Feted at the opening of the MIT Koch Integrative Cancer Institute on Friday, $100-million donor David Koch decried Republican cutbacks in federal cancer research funding. The American Cancer Society said the proposed $1.6 billion cut in funding for the National Institutes of Health in the House budget would “set back the longstanding national effort to conquer cancer.” The cuts, supported by the Tea Party Republicans Koch helped elect, greatly dwarf the private support Koch has offered for cancer research, which amount to about one percent of his vast petrochemical wealth:
Let me conclude my remarks by asking those of you here today who have the means to do so to give generously to the Koch Institute. The National Institutes of Health, the National Cancer Institute in particular are facing serious cutbacks in their funding due to the massive deficits the federal government is incurring. If the cutbacks happen, it will significantly diminish the amount of research that can be carried out at the Koch Institute. I ask you to do all you can to maintain the superb research at the Koch Institute at its maximum level.

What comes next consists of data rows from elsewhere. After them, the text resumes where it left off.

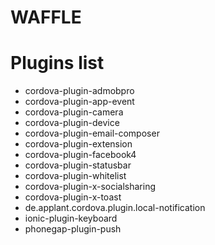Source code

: # WAFFLE

# Plugins list
- cordova-plugin-admobpro
- cordova-plugin-app-event
- cordova-plugin-camera
- cordova-plugin-device
- cordova-plugin-email-composer
- cordova-plugin-extension
- cordova-plugin-facebook4
- cordova-plugin-statusbar
- cordova-plugin-whitelist
- cordova-plugin-x-socialsharing
- cordova-plugin-x-toast
- de.applant.cordova.plugin.local-notification
- ionic-plugin-keyboard
- phonegap-plugin-push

Remarkably, Koch does not admit his own culpability. After decades of political advocacy for tax cuts on the rich and support for deficit-creating Republicans, Koch has miraculously become a deficit hawk now that a liberal is president. The Koch brothers’ Cato Institute pooh-poohed deficit spending concerns during the Bush years, promoting Bush’s deficit-ballooning tax cuts in 2003 and telling Americans to “focus on growth, not deficit.”

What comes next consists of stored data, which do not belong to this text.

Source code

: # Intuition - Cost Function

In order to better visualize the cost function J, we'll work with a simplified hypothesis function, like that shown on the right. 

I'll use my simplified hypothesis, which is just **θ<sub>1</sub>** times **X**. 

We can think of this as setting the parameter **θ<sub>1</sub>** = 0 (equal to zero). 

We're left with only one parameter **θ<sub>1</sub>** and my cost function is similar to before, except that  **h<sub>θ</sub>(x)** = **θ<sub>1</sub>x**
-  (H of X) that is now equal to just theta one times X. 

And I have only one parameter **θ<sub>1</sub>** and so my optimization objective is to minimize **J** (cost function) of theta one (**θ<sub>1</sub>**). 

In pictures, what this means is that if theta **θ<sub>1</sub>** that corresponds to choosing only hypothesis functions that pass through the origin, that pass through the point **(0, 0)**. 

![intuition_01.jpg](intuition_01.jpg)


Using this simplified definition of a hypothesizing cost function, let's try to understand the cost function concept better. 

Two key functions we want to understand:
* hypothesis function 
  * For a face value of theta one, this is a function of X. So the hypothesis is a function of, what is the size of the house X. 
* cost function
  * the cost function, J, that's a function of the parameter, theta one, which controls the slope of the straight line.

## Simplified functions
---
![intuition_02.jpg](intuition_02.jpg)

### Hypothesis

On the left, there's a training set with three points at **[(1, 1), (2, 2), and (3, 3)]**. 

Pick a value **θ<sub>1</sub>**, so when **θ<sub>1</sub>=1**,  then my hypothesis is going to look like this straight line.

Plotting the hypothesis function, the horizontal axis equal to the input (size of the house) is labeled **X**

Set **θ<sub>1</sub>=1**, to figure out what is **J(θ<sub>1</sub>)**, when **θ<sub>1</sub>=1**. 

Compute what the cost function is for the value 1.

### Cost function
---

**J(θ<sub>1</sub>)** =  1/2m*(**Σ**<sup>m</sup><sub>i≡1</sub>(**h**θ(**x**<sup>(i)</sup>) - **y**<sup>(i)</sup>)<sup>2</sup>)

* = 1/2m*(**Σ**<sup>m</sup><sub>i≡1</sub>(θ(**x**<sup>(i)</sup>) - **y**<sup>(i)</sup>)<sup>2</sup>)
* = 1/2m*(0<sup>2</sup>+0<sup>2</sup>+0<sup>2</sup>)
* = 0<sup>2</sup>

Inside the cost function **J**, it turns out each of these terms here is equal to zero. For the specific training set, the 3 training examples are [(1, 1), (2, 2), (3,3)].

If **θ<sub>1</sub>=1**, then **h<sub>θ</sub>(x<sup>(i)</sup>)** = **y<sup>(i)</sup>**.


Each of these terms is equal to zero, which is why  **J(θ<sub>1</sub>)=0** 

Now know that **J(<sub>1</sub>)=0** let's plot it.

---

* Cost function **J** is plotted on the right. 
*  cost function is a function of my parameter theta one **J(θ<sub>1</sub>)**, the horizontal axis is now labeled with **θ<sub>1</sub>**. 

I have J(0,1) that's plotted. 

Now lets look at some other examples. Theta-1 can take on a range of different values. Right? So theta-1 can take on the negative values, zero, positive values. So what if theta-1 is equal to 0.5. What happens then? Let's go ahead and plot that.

The threat to federal funding for cancer research is a direct consequence of Koch’s toxic politics. Koch, his advocacy groups, and the Tea Party politicians he has helped reach office, are both anti-government and anti-science. Koch’s real priorities entirely fit his personal interests as a petrochemical billionaire, rather than the societal goals of deficit reduction and public health he supposedly shares:
— Koch, one of the world’s top greenhouse polluters, opposes reducing the federal deficit and improving public health by establishing a price on carbon emissions. A carbon tax or a cap-and-trade market could reduce the federal deficit by $300 billion over ten years and even more in following years.
— Koch, whose petrochemical companies are among America’s top toxic polluters, opposes the regulation of carcinogens like formaldehyde and dioxins. Koch’s astroturf group Citizens For a Sound Economy spent millions to fight tobacco regulations in the 1990s.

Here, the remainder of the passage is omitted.